● AVAILABLE DATA:
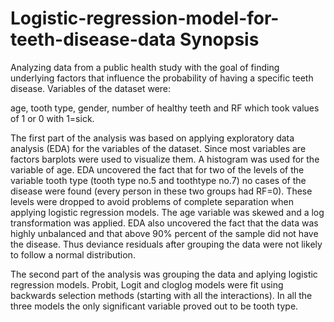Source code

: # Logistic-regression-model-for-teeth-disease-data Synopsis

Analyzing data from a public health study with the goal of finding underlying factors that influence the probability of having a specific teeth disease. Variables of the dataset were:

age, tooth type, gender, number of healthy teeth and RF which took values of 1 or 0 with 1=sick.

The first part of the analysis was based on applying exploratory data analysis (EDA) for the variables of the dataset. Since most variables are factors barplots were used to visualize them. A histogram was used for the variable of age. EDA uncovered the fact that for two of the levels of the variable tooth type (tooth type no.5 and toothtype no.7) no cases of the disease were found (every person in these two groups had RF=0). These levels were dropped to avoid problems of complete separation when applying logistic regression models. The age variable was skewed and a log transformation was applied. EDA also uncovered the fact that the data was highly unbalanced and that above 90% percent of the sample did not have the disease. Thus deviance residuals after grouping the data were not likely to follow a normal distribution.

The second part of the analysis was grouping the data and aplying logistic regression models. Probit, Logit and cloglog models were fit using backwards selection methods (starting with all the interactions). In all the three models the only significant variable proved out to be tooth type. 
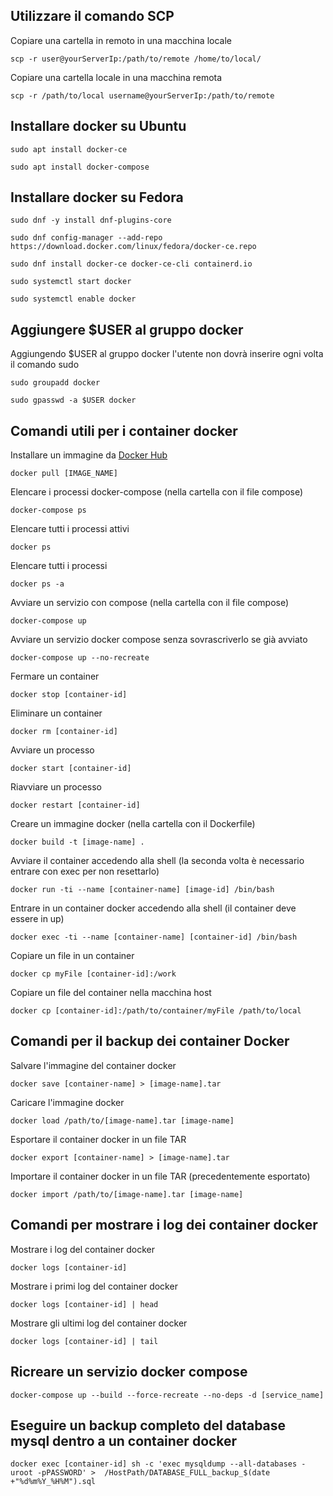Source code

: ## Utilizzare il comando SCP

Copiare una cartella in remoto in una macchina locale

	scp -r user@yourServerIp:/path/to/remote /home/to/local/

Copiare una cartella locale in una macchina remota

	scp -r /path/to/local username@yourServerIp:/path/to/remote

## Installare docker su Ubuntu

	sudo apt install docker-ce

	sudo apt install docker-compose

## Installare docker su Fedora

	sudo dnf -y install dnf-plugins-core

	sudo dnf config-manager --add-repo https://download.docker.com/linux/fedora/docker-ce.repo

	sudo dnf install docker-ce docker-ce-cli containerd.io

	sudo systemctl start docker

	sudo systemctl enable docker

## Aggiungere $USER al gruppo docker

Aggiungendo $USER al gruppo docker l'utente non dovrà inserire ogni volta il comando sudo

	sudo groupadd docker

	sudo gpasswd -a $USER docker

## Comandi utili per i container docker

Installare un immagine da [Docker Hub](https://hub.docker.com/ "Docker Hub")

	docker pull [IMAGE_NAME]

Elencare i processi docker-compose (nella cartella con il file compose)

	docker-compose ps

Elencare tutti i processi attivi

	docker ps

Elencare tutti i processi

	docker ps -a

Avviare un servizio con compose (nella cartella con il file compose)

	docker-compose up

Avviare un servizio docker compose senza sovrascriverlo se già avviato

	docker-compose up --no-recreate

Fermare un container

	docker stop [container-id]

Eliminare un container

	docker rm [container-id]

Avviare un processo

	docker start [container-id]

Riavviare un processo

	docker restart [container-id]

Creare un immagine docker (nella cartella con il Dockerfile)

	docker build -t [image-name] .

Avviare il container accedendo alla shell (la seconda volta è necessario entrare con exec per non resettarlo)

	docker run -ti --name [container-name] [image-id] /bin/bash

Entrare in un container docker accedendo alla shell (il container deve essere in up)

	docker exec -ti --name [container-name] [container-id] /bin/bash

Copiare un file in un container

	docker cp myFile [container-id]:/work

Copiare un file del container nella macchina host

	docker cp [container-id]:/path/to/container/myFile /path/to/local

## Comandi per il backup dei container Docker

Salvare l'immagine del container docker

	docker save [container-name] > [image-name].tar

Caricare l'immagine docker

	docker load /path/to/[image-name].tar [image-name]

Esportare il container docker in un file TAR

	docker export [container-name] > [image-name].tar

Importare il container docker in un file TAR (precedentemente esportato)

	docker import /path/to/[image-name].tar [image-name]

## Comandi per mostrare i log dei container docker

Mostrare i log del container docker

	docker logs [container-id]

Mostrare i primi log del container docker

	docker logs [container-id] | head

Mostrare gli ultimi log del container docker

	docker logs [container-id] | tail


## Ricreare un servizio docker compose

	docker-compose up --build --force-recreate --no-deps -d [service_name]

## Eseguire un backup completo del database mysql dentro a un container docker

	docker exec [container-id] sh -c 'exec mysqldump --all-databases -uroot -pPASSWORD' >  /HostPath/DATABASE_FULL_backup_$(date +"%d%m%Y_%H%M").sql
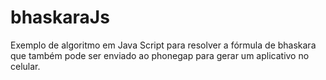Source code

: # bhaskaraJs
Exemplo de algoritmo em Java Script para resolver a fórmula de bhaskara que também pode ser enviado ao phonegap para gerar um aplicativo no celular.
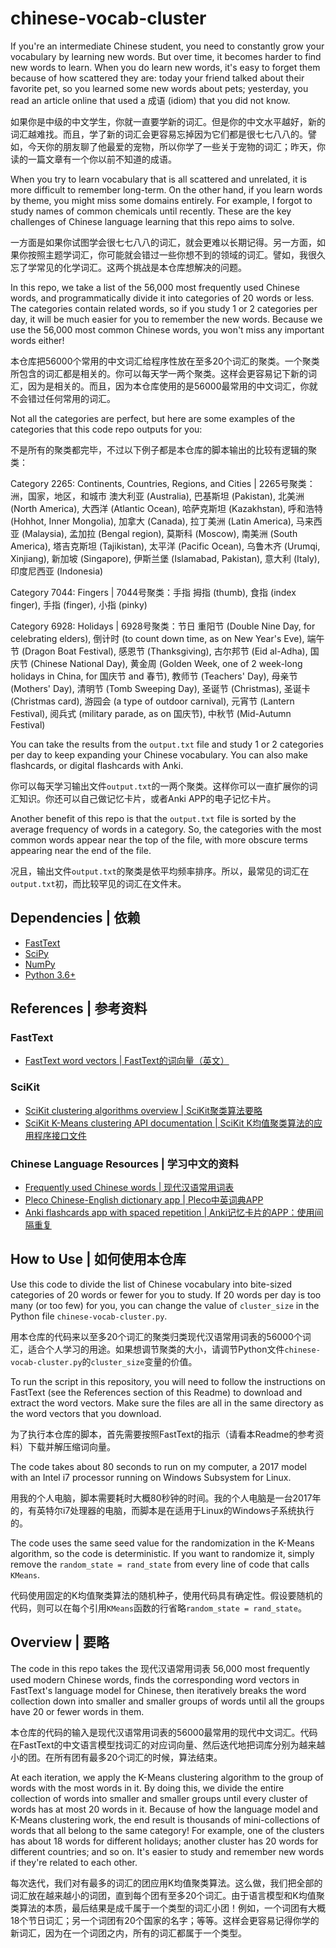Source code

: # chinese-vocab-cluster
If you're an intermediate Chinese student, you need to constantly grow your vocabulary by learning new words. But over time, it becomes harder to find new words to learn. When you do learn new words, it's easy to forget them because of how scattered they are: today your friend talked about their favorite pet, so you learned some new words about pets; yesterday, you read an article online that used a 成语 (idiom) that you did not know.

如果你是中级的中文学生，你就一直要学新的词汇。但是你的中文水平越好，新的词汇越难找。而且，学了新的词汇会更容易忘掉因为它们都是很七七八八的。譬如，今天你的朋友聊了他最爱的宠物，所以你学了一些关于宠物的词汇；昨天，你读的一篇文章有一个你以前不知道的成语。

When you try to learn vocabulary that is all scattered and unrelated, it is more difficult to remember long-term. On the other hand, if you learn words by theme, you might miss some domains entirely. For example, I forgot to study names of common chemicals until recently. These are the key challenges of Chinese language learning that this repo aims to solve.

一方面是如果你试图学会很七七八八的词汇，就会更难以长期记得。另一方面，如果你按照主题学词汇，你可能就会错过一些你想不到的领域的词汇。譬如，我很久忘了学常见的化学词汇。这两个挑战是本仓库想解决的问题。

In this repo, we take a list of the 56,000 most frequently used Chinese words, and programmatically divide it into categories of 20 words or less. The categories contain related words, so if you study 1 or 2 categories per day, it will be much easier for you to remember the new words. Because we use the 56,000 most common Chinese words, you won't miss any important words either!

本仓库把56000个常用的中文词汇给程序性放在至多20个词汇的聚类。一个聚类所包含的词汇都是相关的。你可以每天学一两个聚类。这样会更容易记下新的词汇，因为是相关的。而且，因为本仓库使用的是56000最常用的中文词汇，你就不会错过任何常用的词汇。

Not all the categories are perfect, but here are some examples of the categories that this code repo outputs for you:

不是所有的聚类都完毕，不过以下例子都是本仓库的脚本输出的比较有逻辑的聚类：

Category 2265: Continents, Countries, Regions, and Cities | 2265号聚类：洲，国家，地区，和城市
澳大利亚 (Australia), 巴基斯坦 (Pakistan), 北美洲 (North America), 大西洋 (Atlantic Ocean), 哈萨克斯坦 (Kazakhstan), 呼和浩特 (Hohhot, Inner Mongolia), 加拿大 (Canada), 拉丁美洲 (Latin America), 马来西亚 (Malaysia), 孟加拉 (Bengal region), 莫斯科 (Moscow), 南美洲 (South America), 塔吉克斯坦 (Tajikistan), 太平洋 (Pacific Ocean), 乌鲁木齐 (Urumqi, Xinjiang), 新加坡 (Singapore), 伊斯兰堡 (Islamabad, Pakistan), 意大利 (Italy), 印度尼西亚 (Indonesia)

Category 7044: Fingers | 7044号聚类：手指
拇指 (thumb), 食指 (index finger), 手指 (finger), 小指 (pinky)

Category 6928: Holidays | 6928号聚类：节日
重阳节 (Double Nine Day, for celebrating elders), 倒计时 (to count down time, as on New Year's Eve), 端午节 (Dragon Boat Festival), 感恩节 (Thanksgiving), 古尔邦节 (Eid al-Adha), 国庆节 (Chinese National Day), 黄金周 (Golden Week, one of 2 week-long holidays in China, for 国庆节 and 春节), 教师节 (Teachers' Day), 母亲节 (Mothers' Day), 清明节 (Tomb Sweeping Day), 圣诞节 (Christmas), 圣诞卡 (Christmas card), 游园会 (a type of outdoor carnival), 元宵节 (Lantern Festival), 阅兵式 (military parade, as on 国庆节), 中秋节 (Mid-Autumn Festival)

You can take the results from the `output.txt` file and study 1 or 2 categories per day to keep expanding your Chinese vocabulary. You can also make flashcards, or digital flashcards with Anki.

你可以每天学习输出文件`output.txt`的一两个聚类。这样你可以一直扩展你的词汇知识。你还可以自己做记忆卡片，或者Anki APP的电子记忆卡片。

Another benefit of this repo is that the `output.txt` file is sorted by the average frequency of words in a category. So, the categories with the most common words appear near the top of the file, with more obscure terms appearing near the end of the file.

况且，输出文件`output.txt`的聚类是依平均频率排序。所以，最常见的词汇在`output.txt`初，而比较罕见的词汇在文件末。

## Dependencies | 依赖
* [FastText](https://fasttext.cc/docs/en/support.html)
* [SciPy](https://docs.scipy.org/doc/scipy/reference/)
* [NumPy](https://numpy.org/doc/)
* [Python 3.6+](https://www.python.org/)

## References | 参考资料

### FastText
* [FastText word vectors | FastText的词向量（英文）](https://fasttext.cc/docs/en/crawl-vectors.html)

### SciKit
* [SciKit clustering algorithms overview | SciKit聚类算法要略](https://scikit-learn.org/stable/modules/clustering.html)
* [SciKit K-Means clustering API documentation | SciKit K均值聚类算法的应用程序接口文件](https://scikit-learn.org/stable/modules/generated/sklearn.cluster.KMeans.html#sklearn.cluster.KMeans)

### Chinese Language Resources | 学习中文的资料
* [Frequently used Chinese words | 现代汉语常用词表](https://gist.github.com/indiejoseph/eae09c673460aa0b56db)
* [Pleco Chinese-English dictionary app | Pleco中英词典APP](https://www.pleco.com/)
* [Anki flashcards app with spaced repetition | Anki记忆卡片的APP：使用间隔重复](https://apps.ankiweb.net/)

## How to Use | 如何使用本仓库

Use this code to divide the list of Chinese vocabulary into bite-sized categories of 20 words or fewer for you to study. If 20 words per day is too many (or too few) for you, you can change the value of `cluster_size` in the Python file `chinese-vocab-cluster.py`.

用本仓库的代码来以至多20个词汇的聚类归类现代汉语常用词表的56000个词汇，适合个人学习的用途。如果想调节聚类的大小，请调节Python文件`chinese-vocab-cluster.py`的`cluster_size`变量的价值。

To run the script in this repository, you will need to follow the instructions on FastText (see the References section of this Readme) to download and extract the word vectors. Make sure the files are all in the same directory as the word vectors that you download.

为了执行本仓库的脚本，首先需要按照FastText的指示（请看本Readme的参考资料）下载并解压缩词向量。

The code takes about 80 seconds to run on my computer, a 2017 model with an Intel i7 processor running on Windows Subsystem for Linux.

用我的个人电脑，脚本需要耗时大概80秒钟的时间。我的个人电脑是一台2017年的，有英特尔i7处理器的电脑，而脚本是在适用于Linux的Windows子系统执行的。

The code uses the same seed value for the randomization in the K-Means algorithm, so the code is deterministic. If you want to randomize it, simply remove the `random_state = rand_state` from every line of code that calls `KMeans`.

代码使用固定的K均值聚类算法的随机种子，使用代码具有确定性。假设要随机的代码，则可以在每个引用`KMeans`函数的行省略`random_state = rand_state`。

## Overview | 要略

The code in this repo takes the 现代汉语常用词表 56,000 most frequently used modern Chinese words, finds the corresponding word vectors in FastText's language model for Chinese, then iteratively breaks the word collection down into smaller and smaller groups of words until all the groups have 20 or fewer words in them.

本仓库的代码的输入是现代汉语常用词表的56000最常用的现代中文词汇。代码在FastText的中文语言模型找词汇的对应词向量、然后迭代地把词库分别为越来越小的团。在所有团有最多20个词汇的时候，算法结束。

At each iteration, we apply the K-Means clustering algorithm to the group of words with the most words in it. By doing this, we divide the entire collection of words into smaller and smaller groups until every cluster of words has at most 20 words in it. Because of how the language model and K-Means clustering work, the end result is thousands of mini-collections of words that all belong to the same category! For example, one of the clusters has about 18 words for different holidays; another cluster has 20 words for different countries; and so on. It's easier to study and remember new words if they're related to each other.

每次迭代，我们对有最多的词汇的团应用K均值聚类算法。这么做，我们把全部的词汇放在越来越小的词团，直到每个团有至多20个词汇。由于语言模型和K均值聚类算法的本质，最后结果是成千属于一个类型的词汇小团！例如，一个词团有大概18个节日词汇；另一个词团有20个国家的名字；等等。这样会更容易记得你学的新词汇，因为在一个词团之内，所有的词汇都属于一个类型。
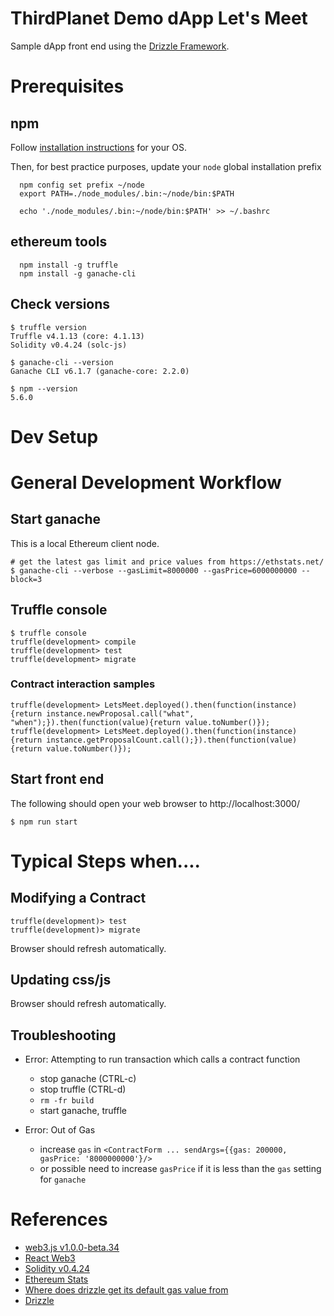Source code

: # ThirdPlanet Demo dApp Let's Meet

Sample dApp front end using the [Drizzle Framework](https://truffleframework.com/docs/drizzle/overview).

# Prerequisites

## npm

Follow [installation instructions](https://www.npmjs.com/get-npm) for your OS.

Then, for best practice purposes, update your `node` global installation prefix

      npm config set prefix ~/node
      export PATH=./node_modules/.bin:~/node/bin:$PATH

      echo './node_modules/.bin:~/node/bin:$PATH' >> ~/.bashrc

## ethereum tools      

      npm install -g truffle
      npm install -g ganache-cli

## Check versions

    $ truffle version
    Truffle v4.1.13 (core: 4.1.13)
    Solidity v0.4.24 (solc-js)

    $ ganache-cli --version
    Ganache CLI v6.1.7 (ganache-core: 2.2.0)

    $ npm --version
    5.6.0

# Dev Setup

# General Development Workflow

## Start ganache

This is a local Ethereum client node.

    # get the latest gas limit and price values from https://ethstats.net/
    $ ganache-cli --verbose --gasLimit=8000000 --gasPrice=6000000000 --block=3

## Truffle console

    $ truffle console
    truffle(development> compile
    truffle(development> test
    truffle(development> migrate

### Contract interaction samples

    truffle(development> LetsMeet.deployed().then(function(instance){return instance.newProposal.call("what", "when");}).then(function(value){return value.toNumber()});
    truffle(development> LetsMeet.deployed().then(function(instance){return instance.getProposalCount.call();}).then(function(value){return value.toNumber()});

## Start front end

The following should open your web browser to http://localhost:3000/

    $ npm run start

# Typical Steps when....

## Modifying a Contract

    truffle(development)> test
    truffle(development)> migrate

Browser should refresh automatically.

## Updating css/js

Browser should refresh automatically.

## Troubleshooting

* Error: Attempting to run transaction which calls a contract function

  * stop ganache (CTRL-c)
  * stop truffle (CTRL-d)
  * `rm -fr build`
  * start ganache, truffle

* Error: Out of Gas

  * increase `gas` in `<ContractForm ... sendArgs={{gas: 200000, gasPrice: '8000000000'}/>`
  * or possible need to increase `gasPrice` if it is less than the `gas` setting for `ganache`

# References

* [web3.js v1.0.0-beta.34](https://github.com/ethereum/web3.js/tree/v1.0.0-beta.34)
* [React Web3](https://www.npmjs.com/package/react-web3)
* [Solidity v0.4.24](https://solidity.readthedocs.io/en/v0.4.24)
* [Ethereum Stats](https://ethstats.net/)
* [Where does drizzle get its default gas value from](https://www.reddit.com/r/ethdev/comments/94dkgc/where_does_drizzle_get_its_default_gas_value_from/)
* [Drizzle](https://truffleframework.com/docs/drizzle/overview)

● WHAT TO PRODUCE: Write out again, exactly, the lines from the start of the listing up to the line containing "Analyzing data from", with both ends and without pictures.

● ANSWER TO THIS EXERCISE:
Source code

: # Logistic-regression-model-for-teeth-disease-data Synopsis

Analyzing data from a public health study with the goal of finding underlying factors that influence the probability of having a specific teeth disease. Variables of the dataset were:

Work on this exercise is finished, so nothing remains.